Equivalent to Gamemaker's sign() function?

coffeecat · Post by **coffeecat** » Sun Feb 11, 2018 2:13 am

Thanks for the benchmark. Wow, I didn't expect the branch version is actually this much slower than those with floating point * /

, assuming the benchmark is done correctly.

The clamp version won't work in cases that the number is very close to 0. This could be important for some algorithms. The minimum positive number representable in double is approximately 4.9 * 10^(−324), while the maximum is approximately 1.7976931348623157 * 10^308. (https://en.wikipedia.org/wiki/Double-pr ... int_format) It could still be the case that math.abs(n*math.huge) < 1. I think n*math.huge*math.huge would suffice.
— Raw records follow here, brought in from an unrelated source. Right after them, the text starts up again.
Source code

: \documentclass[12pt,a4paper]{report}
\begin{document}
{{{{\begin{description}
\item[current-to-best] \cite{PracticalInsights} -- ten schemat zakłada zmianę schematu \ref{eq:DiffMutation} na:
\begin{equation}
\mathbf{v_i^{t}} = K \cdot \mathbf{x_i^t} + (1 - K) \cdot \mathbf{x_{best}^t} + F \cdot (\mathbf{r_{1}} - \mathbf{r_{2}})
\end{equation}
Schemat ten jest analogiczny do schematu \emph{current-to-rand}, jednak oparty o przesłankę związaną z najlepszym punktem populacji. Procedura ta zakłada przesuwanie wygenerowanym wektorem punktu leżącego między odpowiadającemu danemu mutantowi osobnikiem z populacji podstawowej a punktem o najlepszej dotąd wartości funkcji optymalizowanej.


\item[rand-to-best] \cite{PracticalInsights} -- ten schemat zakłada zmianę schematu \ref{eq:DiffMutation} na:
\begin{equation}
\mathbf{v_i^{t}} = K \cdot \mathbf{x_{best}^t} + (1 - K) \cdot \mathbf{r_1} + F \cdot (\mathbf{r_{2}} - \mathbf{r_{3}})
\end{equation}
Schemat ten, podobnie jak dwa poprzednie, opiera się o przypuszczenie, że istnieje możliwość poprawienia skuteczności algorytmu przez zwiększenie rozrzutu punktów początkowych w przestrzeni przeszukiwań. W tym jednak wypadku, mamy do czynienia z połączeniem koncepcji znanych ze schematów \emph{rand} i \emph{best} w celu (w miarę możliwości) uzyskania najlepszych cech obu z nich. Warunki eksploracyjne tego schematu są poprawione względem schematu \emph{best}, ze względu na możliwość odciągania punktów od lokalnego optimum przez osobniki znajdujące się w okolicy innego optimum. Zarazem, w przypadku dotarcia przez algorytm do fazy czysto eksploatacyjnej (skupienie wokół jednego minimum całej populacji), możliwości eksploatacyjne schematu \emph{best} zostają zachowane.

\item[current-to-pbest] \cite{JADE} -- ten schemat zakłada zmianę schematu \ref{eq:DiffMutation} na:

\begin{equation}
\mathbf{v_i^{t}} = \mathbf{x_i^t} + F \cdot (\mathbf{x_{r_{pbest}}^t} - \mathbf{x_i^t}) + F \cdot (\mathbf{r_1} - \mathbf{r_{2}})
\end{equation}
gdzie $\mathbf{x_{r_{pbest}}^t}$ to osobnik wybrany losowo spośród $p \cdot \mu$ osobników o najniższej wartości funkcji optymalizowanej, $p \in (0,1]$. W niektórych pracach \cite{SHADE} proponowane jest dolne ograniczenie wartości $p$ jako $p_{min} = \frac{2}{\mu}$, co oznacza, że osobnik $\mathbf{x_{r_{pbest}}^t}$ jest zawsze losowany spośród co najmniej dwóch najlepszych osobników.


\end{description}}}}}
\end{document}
I'd suggest to rewrite well-isolated Lua code in C, if the performance really matters. It will give you a tighter control over everything.

pgimeno · Post by **pgimeno** » Sun Feb 11, 2018 9:06 am

raidho36 wrote: ↑Sat Feb 10, 2018 11:10 pm
pgimeno wrote: ↑Sat Feb 10, 2018 7:50 pmHowever I'm having a hard trying to imagine a situation where the performance of a game critically depends on the performance of the sgn function
Oh that's easy. You have a tight loop that runs thousands of times per frame and does some very basic math that's only a few cycles, but some variables require flipping depending on sign of other variables, i.e. you do
Code: Select all
abc = abc * sign ( xyz )
and then the performance difference between conditional and branchless code is in double digit percentage.
Code: Select all
branch	0.6830	0.6939	0.6866	0.6846
absdiv	0.1585	0.1597	0.1595	0.1596
clamp	0.0815	0.0842	0.0822	0.0819
dummy	0.0805	0.0815	0.0807	0.0806

local function branch ( n )
	return n < 0 and -1 or n > 0 and 1 or 0
end
local function absdiv ( n )
	return n == 0 and 0 or n / abs ( n )
end
local function clamp ( n )
	return max ( min ( n * inf, 1 ), -1 )
end
local function dummy ( n )
	return n
end
The clamp variant is as cheap as functions come. LuaJIT even automatically puts it inline, there's no actual function call.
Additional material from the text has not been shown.